Auteur : MOMO est arrivé héhéhé sans se presser héhéhé ! !

Note : je suis trop contente, je bas des records perso de reviews ! ! Je vous aimheu ! ! !

Chapitre 11 mon effet boule de neige.

La piqûre injecta la drogue dans mes veines, lentement, elle s'écoula jusqu'à mon système nerveux. Je me concentrais pour réguler ce flux tortueux et douloureux. Mon visage se crispa, et le poison s'insinua dans tout mon corps. Je m'affaissais, encore raté. Echec sur échec, la loi de l'échec après la loi de la réussite. Cela faisait environ vingt-cinq piqûres que j'essayais de réguler la dose de drogue qui affectait mon cerveau. J'essayais désespérément de reprendre des forces, mais j'avoue que c'était plutôt infructueux. Alors chaque fois que j'échouais, je me réfugiais dans la cité en ruine. Le temps était toujours le même, le ciel était toujours pourpre comme un ciel post apocalyptique. Je passais des heures à l'observer, ce n'était peut être qu'un ciel artificiel, mais chaque fois il changeait et j'apprenais à en connaître le moindre détail. Tout me semblait si vrai, si réel, si intense.

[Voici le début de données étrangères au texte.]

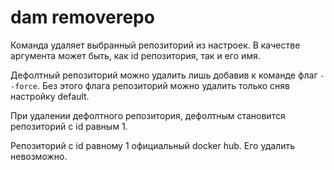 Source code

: # dam removerepo

Команда удаляет выбранный репозиторий из настроек.
В качестве аргумента может быть, как id репозитория, так и его имя.

Дефолтный репозиторий можно удалить лишь добавив к команде флаг `--force`.
Без этого флага репозиторий можно удалить только сняв настройку default.

При удалении дефолтного репозитория, дефолтным становится репозиторий с id равным 1.

Репозиторий с id равному 1 официальный docker hub. Его удалить невозможно.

« - C'est parce que tu lui donne une envergure nouvelle. Tu as décidé de toi même de redevenir humain. Tu ne l'es pas encore et il te faudra encore beaucoup de temps.

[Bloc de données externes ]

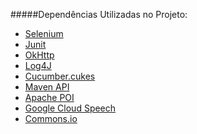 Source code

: #####Dependências Utilizadas no Projeto:
<ul>
	<li><a href="https://mvnrepository.com/artifact/org.seleniumhq.selenium/selenium-java/3.141.59">Selenium</a></li>
	<li><a href="https://mvnrepository.com/artifact/junit/junit/4.11">Junit</a></li>
	<li><a href="https://mvnrepository.com/artifact/com.squareup.okhttp3/okhttp/4.0.1">OkHttp</a></li>
	<li><a href="https://mvnrepository.com/artifact/log4j/log4j/1.2.17">Log4J</a></li>
	<li><a href="https://mvnrepository.com/artifact/info.cukes/cucumber-junit/1.2.5">Cucumber.cukes</a></li>
	<li><a href="https://mvnrepository.com/artifact/org.apache.maven/maven-plugin-api/3.6.1">Maven API</a></li>
	<li><a href="https://mvnrepository.com/artifact/org.apache.poi/poi/3.17">Apache POI</a></li>
	<li><a href="https://mvnrepository.com/artifact/com.google.cloud/google-cloud-speech/1.15.0">Google Cloud Speech</a></li>
	<li><a href="https://mvnrepository.com/artifact/commons-io/commons-io/2.6">Commons.io</a></li>
</ul><br>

« - Pourquoi ? ! Demandais-je sur la défensive.

« -(soupir) Parce que trop de colère gronde encore en toi, regarde toi, regarde la vérité en face. Tu as peut être mûri, mais tu n'es pas encore prêt à pardonner, et tu ne pardonneras sans doute jamais, mais à l'heure actuelle, tu t'enfuirais et ferais le plus de dégâts possibles.

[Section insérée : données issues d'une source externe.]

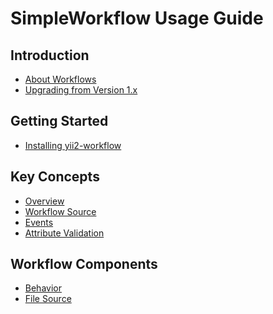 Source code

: SimpleWorkflow Usage Guide
==========================

Introduction
------------

* [About Workflows](intro-workflow.md)
* [Upgrading from Version 1.x](intro-upgrade-from-v1.md)


Getting Started
---------------

* [Installing yii2-workflow](start-installation.md)


Key Concepts
------------

* [Overview](concept-overview.md)
* [Workflow Source](concept-source.md)
* [Events](concept-events.md)
* [Attribute Validation](concept-validation.md)

Workflow Components
-------------------

* [Behavior](workflow-behavior.md)
* [File Source](source-file.md)


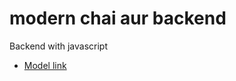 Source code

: # modern chai aur backend

Backend with javascript

-   [Model link](https://app.eraser.io/workspace/YtPqZ1VogxGy1jzIDkzj?origin=share)
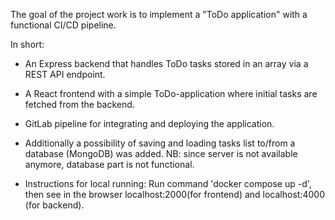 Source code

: The goal of the project work is to implement a "ToDo application" with a functional CI/CD pipeline.

In short:
- An Express backend that handles ToDo tasks stored in an array via a REST API endpoint.
- A React frontend with a simple ToDo-application where initial tasks are fetched from the backend.
- GitLab pipeline for integrating and deploying the application.
- Additionally a possibility of saving and loading tasks list to/from a database (MongoDB) was added.
    NB: since server is not available anymore, database part is not functional.

- Instructions for local running:
    Run command 'docker compose up -d', then see in the browser localhost:2000(for frontend) and localhost:4000 (for backend).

Je baissais les yeux, conscient de ma propre faiblesse. J'acquiesçais et me relevais. Se reconstruire n'est pas quelque chose d'évident et qui se fait du jour au lendemain. J'aurais adoré que ce soit ainsi, mais tout est toujours plus compliqué qu'il n'y paraît.

Tifa tria quelques papiers, et les rangea dans les archives. La vie à la Shinra avait quelque chose de différent, pas déplaisant mais différent, chaque jour qui passait lui donnais l'impression de purger une peine. Sa prison n'avait pas de barreaux, mais des chaînes aux poignets. Elle sentait une sorte de culpabilité. Le temps qui passait lui montrait qu'elle s'attachait à l'ex-général. Elle avait appris à le connaître, cela faisait huit mois qu'elle s'en occupait. Ce n'était pas comme si elle l'appréciait, ce n'était pas ça. Plus les jours défilaient et plus elle le trouvait humain. Elle avait peur d'être un bourreau, d'être pire que l'homme qui lui avait tout pris. Ce n'était pas comme s'il ne la regardait pas ou ne lui montrait que du mépris. Non, il lui parlait, lui posait des questions. Peut être était ce due à la solitude ou peut être que non. La jeune femme était troublée.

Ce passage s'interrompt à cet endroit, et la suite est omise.